▶ **PROBLEM REQUIREMENTS**
Copy out, from the entries below, each line holding the string "Issue".

───── DATASET ENTRIES

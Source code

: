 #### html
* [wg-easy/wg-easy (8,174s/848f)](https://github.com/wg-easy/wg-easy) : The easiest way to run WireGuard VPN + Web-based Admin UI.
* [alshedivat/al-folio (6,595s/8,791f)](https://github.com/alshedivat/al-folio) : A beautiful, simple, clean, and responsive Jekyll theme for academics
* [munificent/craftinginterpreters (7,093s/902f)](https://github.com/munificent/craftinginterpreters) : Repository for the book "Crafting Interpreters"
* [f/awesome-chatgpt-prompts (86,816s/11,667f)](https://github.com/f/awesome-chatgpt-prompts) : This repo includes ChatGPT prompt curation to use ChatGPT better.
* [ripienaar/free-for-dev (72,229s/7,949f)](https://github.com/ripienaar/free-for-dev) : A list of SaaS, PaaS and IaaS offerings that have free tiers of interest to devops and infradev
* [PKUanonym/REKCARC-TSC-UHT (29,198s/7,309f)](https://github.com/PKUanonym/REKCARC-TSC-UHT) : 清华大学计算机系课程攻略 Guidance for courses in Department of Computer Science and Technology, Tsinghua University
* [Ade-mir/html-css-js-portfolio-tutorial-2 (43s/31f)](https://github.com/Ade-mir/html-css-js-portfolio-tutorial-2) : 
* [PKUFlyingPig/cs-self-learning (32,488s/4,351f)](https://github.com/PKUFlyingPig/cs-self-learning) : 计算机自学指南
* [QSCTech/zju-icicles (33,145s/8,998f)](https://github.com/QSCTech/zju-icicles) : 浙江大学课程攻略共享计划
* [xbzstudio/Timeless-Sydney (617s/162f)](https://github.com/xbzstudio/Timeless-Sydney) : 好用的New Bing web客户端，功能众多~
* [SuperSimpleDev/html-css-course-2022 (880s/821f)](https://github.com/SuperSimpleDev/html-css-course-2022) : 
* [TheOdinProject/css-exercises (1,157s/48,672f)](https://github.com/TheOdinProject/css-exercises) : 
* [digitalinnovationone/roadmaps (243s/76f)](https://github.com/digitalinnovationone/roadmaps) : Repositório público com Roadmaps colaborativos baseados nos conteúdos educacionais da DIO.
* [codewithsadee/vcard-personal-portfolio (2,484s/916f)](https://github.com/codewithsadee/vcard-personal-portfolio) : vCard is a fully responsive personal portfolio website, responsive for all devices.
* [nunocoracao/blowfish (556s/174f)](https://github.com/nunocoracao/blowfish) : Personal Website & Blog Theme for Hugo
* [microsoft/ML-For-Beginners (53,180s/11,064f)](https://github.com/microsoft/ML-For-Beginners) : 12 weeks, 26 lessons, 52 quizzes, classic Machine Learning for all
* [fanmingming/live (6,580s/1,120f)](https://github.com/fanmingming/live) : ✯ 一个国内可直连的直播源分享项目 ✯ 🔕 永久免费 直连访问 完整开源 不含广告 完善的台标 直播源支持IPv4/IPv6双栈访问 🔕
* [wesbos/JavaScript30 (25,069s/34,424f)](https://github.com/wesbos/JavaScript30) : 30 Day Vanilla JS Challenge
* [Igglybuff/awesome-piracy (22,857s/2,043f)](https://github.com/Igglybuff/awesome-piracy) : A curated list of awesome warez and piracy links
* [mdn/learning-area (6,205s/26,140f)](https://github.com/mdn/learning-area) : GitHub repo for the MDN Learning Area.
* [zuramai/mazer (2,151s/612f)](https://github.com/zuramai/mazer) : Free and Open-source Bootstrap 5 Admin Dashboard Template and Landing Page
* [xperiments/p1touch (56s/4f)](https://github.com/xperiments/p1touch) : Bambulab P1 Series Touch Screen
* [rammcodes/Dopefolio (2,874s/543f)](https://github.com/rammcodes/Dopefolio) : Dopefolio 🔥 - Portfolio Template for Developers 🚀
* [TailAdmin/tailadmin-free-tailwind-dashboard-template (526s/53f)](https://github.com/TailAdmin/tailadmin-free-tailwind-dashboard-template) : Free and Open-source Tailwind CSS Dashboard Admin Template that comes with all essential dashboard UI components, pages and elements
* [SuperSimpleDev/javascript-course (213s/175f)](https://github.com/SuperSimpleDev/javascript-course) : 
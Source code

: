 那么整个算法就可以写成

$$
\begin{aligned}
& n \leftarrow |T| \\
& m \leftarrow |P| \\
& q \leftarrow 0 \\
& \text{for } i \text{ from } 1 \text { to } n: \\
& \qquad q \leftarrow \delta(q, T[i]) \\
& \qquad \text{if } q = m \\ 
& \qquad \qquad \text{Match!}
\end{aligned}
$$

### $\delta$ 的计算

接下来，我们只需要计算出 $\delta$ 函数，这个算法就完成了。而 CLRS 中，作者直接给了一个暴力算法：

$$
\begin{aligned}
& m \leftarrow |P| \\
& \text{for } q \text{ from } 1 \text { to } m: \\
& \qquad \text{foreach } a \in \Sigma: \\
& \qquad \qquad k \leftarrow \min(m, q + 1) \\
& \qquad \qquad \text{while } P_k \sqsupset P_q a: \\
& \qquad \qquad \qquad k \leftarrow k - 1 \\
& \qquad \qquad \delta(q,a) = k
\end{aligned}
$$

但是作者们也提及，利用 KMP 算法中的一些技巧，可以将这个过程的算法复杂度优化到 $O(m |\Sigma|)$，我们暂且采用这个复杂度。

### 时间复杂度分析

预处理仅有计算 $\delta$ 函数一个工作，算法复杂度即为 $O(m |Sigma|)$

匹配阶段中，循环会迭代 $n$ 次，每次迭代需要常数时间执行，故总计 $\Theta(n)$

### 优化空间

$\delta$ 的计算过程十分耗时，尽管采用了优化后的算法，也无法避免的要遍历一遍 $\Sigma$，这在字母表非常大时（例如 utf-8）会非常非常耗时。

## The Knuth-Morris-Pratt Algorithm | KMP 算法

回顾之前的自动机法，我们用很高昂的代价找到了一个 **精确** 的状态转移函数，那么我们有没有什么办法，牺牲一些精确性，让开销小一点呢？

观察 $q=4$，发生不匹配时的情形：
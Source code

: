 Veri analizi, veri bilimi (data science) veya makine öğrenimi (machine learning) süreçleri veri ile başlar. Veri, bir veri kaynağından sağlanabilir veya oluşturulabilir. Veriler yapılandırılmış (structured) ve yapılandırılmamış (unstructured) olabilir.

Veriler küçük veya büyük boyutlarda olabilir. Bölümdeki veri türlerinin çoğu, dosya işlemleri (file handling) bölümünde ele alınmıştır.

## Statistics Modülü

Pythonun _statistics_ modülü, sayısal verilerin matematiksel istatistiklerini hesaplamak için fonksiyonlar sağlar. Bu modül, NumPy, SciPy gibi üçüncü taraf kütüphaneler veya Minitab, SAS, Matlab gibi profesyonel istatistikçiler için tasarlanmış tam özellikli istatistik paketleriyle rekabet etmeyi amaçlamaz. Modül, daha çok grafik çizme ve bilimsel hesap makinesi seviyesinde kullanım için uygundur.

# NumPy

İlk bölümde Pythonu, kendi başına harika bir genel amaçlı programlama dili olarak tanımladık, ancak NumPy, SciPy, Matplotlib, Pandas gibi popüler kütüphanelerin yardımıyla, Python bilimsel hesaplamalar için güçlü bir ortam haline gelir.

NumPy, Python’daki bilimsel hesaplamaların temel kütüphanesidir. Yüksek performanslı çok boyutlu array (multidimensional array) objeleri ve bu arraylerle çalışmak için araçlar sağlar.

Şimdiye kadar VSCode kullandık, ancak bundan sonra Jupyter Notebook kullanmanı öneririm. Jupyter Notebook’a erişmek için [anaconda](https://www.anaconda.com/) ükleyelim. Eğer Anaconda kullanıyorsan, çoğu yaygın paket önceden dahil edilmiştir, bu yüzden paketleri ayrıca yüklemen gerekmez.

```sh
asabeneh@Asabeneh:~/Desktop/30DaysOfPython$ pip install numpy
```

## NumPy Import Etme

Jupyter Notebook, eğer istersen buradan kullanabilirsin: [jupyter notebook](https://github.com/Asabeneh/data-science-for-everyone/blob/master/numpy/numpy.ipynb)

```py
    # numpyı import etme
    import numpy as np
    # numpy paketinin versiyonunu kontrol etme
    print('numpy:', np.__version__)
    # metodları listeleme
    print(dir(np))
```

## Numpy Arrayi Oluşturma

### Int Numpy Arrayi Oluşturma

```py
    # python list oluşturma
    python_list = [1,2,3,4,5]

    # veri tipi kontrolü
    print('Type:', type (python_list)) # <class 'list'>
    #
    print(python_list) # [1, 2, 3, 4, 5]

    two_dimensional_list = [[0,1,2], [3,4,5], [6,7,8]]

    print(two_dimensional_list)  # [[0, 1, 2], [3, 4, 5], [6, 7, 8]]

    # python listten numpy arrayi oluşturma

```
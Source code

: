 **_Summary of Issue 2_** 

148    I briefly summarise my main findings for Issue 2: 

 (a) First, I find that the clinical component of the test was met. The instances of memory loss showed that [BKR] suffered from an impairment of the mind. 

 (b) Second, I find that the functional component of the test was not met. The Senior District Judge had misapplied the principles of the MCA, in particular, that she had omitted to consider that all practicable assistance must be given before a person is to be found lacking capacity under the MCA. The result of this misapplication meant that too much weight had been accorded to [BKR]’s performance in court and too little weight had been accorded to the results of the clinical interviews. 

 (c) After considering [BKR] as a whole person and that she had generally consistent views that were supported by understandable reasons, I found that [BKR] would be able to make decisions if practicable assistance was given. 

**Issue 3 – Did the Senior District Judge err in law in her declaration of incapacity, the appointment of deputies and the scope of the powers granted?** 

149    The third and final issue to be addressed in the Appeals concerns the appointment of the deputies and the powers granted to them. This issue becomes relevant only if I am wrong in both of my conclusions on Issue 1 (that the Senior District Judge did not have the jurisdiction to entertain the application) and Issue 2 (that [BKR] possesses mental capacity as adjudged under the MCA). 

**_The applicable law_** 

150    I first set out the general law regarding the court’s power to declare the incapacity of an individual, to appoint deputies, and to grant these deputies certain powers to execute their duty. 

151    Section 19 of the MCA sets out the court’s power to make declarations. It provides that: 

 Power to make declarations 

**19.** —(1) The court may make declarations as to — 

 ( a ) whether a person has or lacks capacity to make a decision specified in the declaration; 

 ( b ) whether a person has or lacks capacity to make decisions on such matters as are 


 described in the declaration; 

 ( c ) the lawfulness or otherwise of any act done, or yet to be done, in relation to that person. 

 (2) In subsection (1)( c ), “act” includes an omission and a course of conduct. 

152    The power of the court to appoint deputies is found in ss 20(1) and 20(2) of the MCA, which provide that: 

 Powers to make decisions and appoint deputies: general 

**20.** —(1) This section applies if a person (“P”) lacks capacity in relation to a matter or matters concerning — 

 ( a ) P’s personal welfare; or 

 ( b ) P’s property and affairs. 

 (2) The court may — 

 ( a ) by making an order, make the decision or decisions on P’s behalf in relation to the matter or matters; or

──────────

▶ **WRITTEN REPLY**
: **_Summary of Issue 2_** 
148    I briefly summarise my main findings for Issue 2: 
**Issue 3 – Did the Senior District Judge err in law in her declaration of incapacity, the appointment of deputies and the scope of the powers granted?** 
149    The third and final issue to be addressed in the Appeals concerns the appointment of the deputies and the powers granted to them. This issue becomes relevant only if I am wrong in both of my conclusions on Issue 1 (that the Senior District Judge did not have the jurisdiction to entertain the application) and Issue 2 (that [BKR] possesses mental capacity as adjudged under the MCA). 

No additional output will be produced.